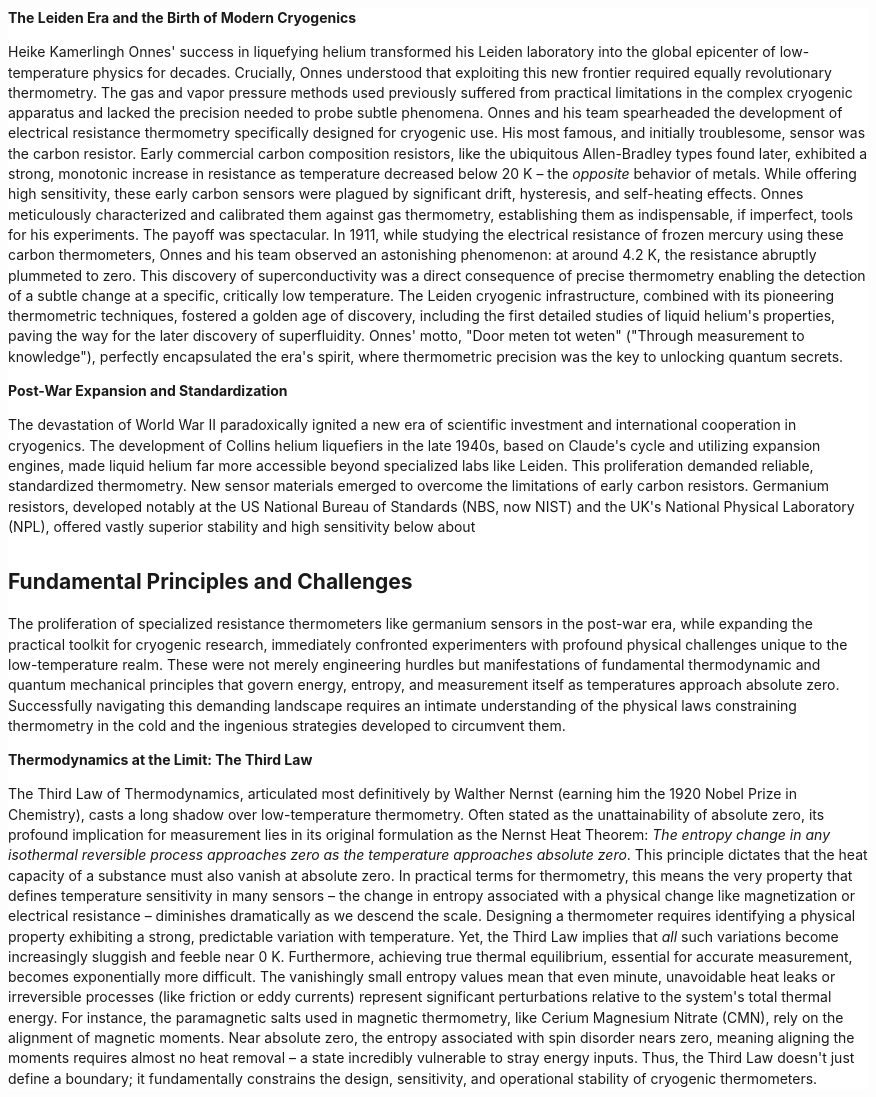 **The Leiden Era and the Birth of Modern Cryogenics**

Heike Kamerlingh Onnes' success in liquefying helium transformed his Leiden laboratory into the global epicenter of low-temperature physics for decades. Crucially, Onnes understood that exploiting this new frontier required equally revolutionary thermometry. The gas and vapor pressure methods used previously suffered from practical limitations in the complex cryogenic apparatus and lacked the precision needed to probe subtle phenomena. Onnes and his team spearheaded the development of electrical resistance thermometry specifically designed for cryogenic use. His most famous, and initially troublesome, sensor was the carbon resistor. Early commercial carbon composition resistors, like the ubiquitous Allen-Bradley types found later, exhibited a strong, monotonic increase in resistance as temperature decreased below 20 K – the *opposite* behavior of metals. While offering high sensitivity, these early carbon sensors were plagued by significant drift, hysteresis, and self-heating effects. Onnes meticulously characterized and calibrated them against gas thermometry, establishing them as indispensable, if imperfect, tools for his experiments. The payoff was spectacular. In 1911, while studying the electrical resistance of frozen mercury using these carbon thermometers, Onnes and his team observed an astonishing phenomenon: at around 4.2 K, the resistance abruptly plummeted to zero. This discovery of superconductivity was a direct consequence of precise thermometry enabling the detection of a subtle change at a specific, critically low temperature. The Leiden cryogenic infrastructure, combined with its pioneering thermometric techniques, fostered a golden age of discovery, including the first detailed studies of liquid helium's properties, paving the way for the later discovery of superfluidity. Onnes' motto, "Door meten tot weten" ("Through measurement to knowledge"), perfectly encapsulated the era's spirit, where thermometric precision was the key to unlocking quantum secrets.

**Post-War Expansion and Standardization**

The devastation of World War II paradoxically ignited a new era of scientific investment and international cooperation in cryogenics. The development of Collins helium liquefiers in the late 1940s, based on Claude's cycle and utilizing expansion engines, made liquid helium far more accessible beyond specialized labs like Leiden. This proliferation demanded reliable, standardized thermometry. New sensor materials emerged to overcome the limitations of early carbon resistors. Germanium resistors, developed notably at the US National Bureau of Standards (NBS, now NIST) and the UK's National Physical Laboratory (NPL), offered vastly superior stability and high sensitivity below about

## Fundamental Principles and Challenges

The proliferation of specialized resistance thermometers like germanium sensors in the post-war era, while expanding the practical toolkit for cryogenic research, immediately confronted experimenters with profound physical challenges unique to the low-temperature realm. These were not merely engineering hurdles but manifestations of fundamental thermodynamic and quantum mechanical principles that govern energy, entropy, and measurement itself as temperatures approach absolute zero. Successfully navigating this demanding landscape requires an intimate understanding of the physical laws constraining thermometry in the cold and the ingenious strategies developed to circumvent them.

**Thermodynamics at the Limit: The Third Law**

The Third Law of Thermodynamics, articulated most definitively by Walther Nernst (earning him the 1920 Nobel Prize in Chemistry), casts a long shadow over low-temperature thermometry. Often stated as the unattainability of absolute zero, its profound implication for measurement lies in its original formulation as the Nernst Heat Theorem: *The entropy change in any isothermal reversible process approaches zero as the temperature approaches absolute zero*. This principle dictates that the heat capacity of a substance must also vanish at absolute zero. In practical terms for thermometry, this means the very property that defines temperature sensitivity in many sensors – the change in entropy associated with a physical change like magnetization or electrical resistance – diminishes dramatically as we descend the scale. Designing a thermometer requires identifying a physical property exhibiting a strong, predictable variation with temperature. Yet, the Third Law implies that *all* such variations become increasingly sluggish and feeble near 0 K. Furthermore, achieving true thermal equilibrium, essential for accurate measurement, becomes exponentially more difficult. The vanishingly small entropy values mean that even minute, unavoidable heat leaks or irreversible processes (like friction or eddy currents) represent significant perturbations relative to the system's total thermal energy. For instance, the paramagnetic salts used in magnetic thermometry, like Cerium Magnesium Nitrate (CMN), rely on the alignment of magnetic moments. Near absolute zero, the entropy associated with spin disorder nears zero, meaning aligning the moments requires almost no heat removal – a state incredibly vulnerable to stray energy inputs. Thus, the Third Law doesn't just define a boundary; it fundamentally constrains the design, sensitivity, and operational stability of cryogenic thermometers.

--

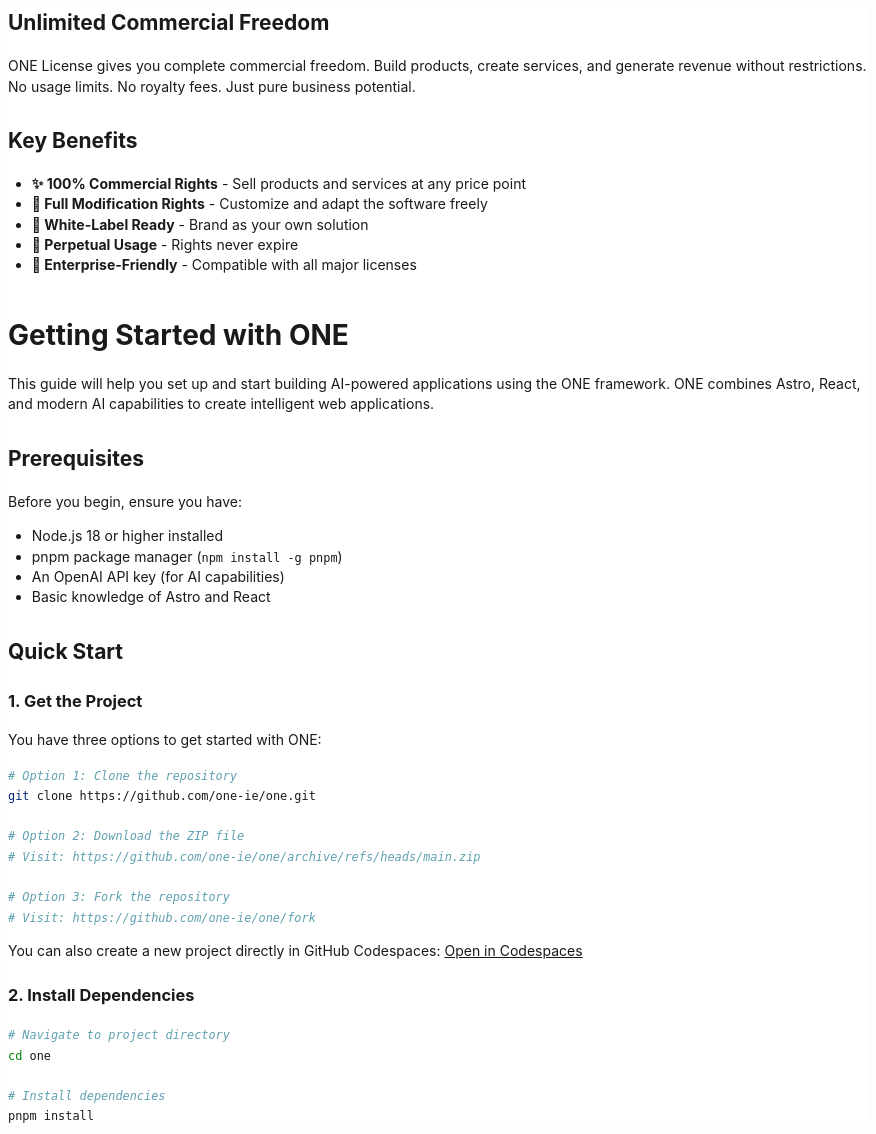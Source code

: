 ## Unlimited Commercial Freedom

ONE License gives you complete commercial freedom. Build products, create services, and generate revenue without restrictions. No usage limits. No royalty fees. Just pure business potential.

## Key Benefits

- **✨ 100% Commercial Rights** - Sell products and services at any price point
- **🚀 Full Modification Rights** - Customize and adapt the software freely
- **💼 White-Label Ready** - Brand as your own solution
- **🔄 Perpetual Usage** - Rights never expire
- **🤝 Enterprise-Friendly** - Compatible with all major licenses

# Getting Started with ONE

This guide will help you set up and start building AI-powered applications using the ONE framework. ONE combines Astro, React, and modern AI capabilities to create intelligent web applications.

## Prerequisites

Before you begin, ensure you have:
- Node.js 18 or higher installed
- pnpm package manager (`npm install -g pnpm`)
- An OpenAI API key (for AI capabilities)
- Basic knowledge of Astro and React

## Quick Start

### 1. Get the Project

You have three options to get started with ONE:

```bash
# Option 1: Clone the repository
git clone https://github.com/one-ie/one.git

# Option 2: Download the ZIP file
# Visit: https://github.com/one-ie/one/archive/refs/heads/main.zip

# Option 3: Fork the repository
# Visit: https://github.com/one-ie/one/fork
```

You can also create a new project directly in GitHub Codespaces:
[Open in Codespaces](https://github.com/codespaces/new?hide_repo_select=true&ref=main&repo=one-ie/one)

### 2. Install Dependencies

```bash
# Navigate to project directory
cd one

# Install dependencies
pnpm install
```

> YOUR INSTRUCTIONS
Out of the data above, give again only the lines starting at the one holding "This guide will" and ending at the one holding "- pnpm package", unchanged.

> RESPONSE TO THE TASK
This guide will help you set up and start building AI-powered applications using the ONE framework. ONE combines Astro, React, and modern AI capabilities to create intelligent web applications.

## Prerequisites

Before you begin, ensure you have:
- Node.js 18 or higher installed
- pnpm package manager (`npm install -g pnpm`)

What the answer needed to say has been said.